Rule 60(b)(6) offers relief from a final civil judgment when justified by a reason not enumerated in the other subsections of the rule. A motion for reconsideration filed in a § 2255 proceeding that "attacks, not the substance of the federal court's resolution of a claim on the merits, but some defect in the integrity of the federal habeas proceedings," may be addressed under Rule 60(b)(6). Gonzalez v. Crosby, 545 U.S. 524, 532 (2005). Danzell's primary claim here—that the court misinterpreted the actual innocence exception to the § 2255(f) statute of limitations—is appropriately addressed under Rule 60(b). Id. at 533. Because this claim confines itself to a "nonmerits aspect of the first federal habeas proceeding," it does not fall afoul of the bar against successive § 2255 motions in § 2255(b). Id. at 534.

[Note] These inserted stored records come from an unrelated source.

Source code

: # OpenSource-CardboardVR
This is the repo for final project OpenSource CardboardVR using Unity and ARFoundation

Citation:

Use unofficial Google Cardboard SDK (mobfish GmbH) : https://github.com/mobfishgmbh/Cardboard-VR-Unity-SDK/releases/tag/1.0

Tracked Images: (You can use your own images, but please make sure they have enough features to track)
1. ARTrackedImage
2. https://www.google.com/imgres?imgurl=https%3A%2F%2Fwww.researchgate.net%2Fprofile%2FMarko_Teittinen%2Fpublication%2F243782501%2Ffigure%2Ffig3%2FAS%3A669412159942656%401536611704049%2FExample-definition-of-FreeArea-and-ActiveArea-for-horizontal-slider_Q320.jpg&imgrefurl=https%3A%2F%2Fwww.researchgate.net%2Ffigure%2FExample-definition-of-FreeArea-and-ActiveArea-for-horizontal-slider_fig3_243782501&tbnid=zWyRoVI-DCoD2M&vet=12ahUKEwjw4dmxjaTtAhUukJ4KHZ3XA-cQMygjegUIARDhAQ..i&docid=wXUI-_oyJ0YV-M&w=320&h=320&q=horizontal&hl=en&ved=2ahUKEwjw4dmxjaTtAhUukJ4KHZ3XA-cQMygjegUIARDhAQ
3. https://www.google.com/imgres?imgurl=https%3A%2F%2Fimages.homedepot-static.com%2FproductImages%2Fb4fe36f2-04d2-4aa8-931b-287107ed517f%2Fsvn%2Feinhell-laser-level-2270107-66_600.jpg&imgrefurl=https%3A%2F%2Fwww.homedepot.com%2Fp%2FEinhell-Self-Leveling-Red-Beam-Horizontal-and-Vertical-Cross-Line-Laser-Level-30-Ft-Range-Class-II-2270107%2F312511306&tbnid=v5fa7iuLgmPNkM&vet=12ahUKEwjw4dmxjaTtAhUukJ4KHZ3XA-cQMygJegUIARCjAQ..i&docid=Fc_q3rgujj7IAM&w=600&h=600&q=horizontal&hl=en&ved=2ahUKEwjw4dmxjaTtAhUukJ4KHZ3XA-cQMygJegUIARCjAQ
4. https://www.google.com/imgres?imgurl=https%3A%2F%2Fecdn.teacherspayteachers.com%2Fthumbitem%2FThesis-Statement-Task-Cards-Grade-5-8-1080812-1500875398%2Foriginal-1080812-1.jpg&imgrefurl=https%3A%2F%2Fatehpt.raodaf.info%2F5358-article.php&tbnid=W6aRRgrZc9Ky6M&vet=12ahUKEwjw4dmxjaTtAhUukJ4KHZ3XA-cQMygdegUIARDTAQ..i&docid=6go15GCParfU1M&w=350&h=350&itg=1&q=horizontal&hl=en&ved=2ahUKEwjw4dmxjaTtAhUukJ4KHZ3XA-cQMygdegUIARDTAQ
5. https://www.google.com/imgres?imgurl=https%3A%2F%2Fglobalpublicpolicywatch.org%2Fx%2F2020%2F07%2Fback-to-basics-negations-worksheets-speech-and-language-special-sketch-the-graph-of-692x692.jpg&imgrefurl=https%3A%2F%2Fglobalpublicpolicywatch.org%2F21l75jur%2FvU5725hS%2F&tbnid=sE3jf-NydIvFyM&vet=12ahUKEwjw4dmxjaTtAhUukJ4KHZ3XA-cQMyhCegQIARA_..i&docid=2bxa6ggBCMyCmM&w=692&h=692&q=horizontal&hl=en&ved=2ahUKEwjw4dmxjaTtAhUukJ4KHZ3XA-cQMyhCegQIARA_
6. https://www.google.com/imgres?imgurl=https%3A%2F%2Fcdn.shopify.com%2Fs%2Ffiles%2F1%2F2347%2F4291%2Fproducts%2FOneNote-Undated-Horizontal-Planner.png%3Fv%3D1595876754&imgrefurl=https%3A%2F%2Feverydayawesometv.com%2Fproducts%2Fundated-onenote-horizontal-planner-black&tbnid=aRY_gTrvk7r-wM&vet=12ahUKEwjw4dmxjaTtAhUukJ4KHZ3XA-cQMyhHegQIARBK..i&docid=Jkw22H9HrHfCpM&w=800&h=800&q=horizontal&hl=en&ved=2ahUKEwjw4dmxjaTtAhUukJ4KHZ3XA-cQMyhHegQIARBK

Moreover, the law of actual innocence has changed since the court dismissed Danzell's § 2255 as untimely in 2009. On May 28, 2013, the Supreme Court held that a "convincing showing" of actual innocence, under Schlup v. Delo, 513 U.S. 298 (1995), can support an "equitable exception" to the statute of limitations applicable to habeas claims. McQuiggin, 133 S. Ct. at 1935. Thus, Schlup defines an actual innocence "gateway" to federal habeas review of cases filed outside the one-year statute of limitations. Contrary to the court's footnote in the 2009 opinion, defendant need not prove diligence to overcome the statute of limitations through the Schlup gateway, but the degree of delay does bear on the credibility of the new evidence proffered to show actual innocence. McQuiggin, 133 S. Ct. at 1935.

Danzell asserts that in the fall of 2014, he received "new evidence" not available to him at any previous time: a sentencing update sheet from the Federal Bureau of Prisons. The sheet shows that Danzell is serving time for a conviction of conspiracy involving cocaine that occurred on August 25, 2005, and a conviction of discharging a firearm in furtherance of a drug trafficking offense in March 2000, although he was not convicted of a drug crime that occurred during that time. Danzell argues that this update is evidence that he is serving time for crimes not charged in the counts to which he pleaded guilty. He asserts that the government has never proffered any evidence that he participated in a cocaine trafficking conspiracy on August 25, 2005. He further contends that a firearm discharge offense in March 2000 could not have been in furtherance of the August 25, 2005 conspiracy for which he was convicted according to the sentencing update. Consequently, Danzell argues that he has proven his actual innocence for purposes of excusing the untimely filing of his § 2255 claims. His arguments have no merit.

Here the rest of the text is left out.